An algebra of intervals

Introduction

Many researchers wish to compute confidence intervals on measures other than the simple Binomial proportion, p, or difference between two independent proportions, d = p₂ – p₁. On this blog we have identified the Wilson score interval on p and the repositioned Newcombe-Wilson difference interval on d as suitable for these purposes.

For example, we might want to estimate intervals for

1. functions of single proportions, fn(p),
2. functions of multiple independent proportions, fn(p₁, p₂,…),
3. functions of related proportions, as above, but where p₁ and p₂ (etc) are not independent.

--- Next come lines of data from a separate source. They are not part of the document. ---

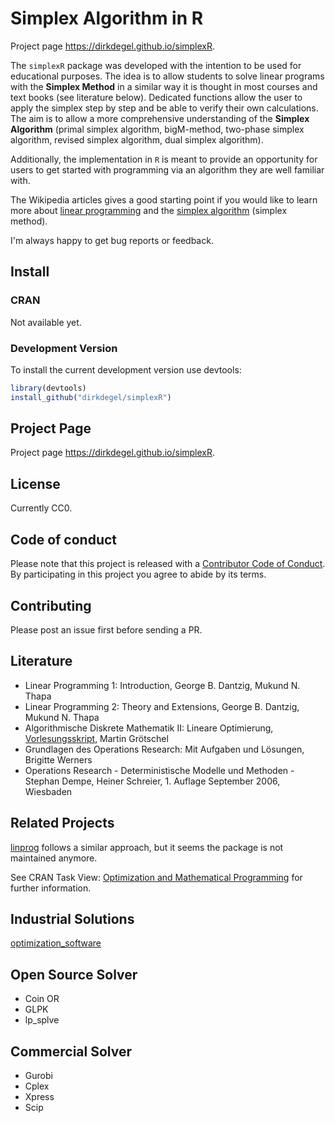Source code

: # Simplex Algorithm in R

Project page <https://dirkdegel.github.io/simplexR>.

The `simplexR` package was developed with the intention to be used for educational purposes. The idea is to allow students to solve
linear programs with the **Simplex Method** in a similar way it is thought in most courses and text books (see literature below). Dedicated functions allow the user to apply the simplex step by step and be able to verify their own calculations. The aim is to allow a more comprehensive understanding of the **Simplex Algorithm** (primal simplex algorithm, bigM-method, two-phase simplex algorithm, revised simplex algorithm, dual simplex algorithm).

Additionally, the implementation in `R` is meant to provide an opportunity for users to get started with programming via an algorithm they are well familiar with.

The Wikipedia articles gives a good starting point if you would like to learn more about [linear programming](https://en.wikipedia.org/wiki/Linear_programming) and the [simplex algorithm](https://en.wikipedia.org/wiki/Simplex_algorithm) (simplex method).

I'm always happy to get bug reports or feedback.

## Install

### CRAN

Not available yet.

### Development Version

To install the current development version use devtools:

```R
library(devtools)
install_github("dirkdegel/simplexR")
```

## Project Page

Project page <https://dirkdegel.github.io/simplexR>.

## License

Currently CC0.

## Code of conduct

Please note that this project is released with a [Contributor Code of Conduct](CONDUCT.md). By participating in this project you agree to abide by its terms.

## Contributing

Please post an issue first before sending a PR.

## Literature

- Linear Programming 1: Introduction, George B. Dantzig, Mukund N. Thapa
- Linear Programming 2: Theory and Extensions, George B. Dantzig, Mukund N. Thapa
- Algorithmische Diskrete Mathematik II: Lineare Optimierung, [Vorlesungsskript](http://www.zib.de/groetschel/teaching/skriptADMII.pdf), Martin Grötschel
- Grundlagen des Operations Research: Mit Aufgaben und Lösungen, Brigitte Werners
- Operations Research - Deterministische Modelle und Methoden - Stephan Dempe, Heiner Schreier, 1. Auflage September 2006, Wiesbaden

## Related Projects

[linprog](https://cran.r-project.org/web/packages/linprog/index.html) follows a similar approach, but it seems the package is not maintained anymore.

See CRAN Task View: [Optimization and Mathematical Programming]( https://cran.r-project.org/web/views/Optimization.html) for further information.

## Industrial Solutions

[optimization_software](https://en.wikipedia.org/wiki/List_of_optimization_software)

## Open Source Solver

- Coin OR
- GLPK
- lp_splve

## Commercial Solver

- Gurobi
- Cplex
- Xpress
- Scip
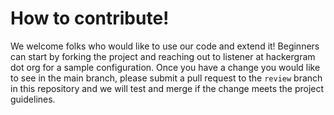# How to contribute!

We welcome folks who would like to use our code and extend it! Beginners can start by forking the project and reaching out to listener at hackergram dot org for a sample configuration.
Once you have a change you would like to see in the main branch, please submit a pull request to the ```review``` branch in this repository and we will test and merge if the change meets the project guidelines. 
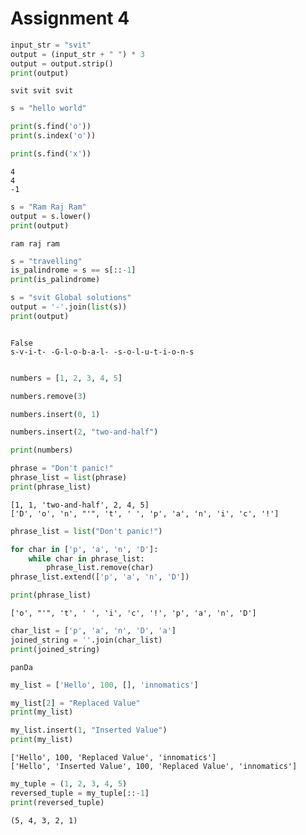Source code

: # Assignment 4

```python
input_str = "svit"
output = (input_str + " ") * 3
output = output.strip() 
print(output)

```

    svit svit svit
    


```python
s = "hello world"

print(s.find('o'))   
print(s.index('o'))  

print(s.find('x'))   


```

    4
    4
    -1
    


```python
s = "Ram Raj Ram"
output = s.lower()
print(output) 

```

    ram raj ram
    


```python
s = "travelling"
is_palindrome = s == s[::-1]
print(is_palindrome) 

s = "svit Global solutions"
output = '-'.join(list(s))
print(output)



```

    False
    s-v-i-t- -G-l-o-b-a-l- -s-o-l-u-t-i-o-n-s
    


```python

numbers = [1, 2, 3, 4, 5]

numbers.remove(3)

numbers.insert(0, 1)

numbers.insert(2, "two-and-half")

print(numbers)

phrase = "Don't panic!"
phrase_list = list(phrase)
print(phrase_list)


```

    [1, 1, 'two-and-half', 2, 4, 5]
    ['D', 'o', 'n', "'", 't', ' ', 'p', 'a', 'n', 'i', 'c', '!']
    


```python
phrase_list = list("Don't panic!")

for char in ['p', 'a', 'n', 'D']:
    while char in phrase_list:
        phrase_list.remove(char)
phrase_list.extend(['p', 'a', 'n', 'D'])

print(phrase_list)

```

    ['o', "'", 't', ' ', 'i', 'c', '!', 'p', 'a', 'n', 'D']
    


```python
char_list = ['p', 'a', 'n', 'D', 'a']
joined_string = ''.join(char_list)
print(joined_string)


```

    panDa
    


```python
my_list = ['Hello', 100, [], 'innomatics']

my_list[2] = "Replaced Value"
print(my_list)

my_list.insert(1, "Inserted Value")
print(my_list)

```

    ['Hello', 100, 'Replaced Value', 'innomatics']
    ['Hello', 'Inserted Value', 100, 'Replaced Value', 'innomatics']
    


```python
my_tuple = (1, 2, 3, 4, 5)
reversed_tuple = my_tuple[::-1]
print(reversed_tuple)


```

    (5, 4, 3, 2, 1)
    


```python

```


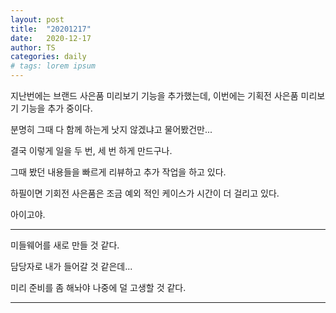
 ```yaml
---
layout: post
title:  "20201217"
date:   2020-12-17
author: TS
categories: daily
# tags: lorem ipsum
---
```


지난번에는 브랜드 사은품 미리보기 기능을 추가했는데, 이번에는 기획전 사은품 미리보기 기능을 추가 중이다.

분명히 그때 다 함께 하는게 낫지 않겠냐고 물어봤건만...

결국 이렇게 일을 두 번, 세 번 하게 만드구나.

그때 봤던 내용들을 빠르게 리뷰하고 추가 작업을 하고 있다.

하필이면 기회전 사은품은 조금 예외 적인 케이스가 시간이 더 걸리고 있다.

아이고야.

---

미들웨어를 새로 만들 것 같다.

담당자로 내가 들어갈 것 같은데...

미리 준비를 좀 해놔야 나중에 덜 고생할 것 같다.

---
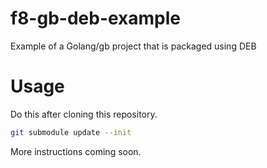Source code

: # f8-gb-deb-example
Example of a Golang/gb project that is packaged using DEB

# Usage
Do this after cloning this repository.
```sh
git submodule update --init
```
More instructions coming soon.
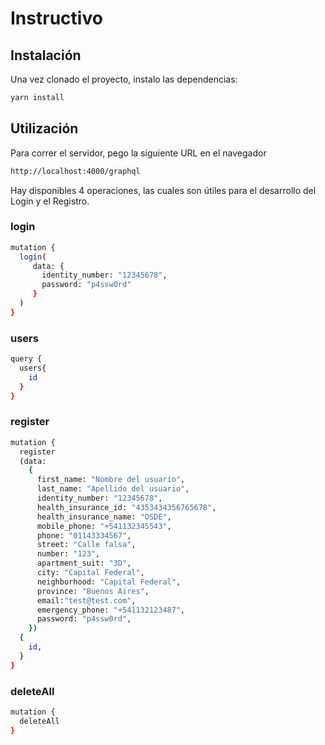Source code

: # Instructivo

## Instalación

Una vez clonado el proyecto, instalo las dependencias:

```bash
yarn install
```

## Utilización

Para correr el servidor, pego la siguiente URL en el navegador 

```bash
http://localhost:4000/graphql
```

Hay disponibles 4 operaciones, las cuales son útiles para el desarrollo del Login y el Registro.

### login

```bash
mutation {
  login(
     data: { 
       identity_number: "12345678", 
       password: "p4ssw0rd" 
     }
  )
}
```

### users

```bash
query {
  users{
    id
  }
}
```

### register

```bash
mutation {
  register
  (data:
    {
      first_name: "Nombre del usuario",
      last_name: "Apellido del usuario",
      identity_number: "12345678",
      health_insurance_id: "4353434356765678",
      health_insurance_name: "OSDE",
      mobile_phone: "+541132345543",
      phone: "01143334567",
      street: "Calle falsa",
      number: "123",
      apartment_suit: "3D",
      city: "Capital Federal",
      neighborhood: "Capital Federal",
      province: "Buenos Aires",
      email:"test@test.com",
      emergency_phone: "+541132123487",
      password: "p4ssw0rd",
    })
  {
    id,
  }
}
```

### deleteAll

```bash
mutation {
  deleteAll
}
```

One reason you might wish to do this is to plot effect sizes. These are descriptive statistics about a sample, similar to proportions or differences. So in principle you should cite them with an upper and lower interval range, especially if you want to compare them or identify how robust an estimate is. I have explained how to compute intervals on ϕ. In my book, I also discuss intervals on the difference between differences (Wallis 2021: 233) and other measures. In a new paper for JQL (Wallis forthcoming), I have been exploring this question further.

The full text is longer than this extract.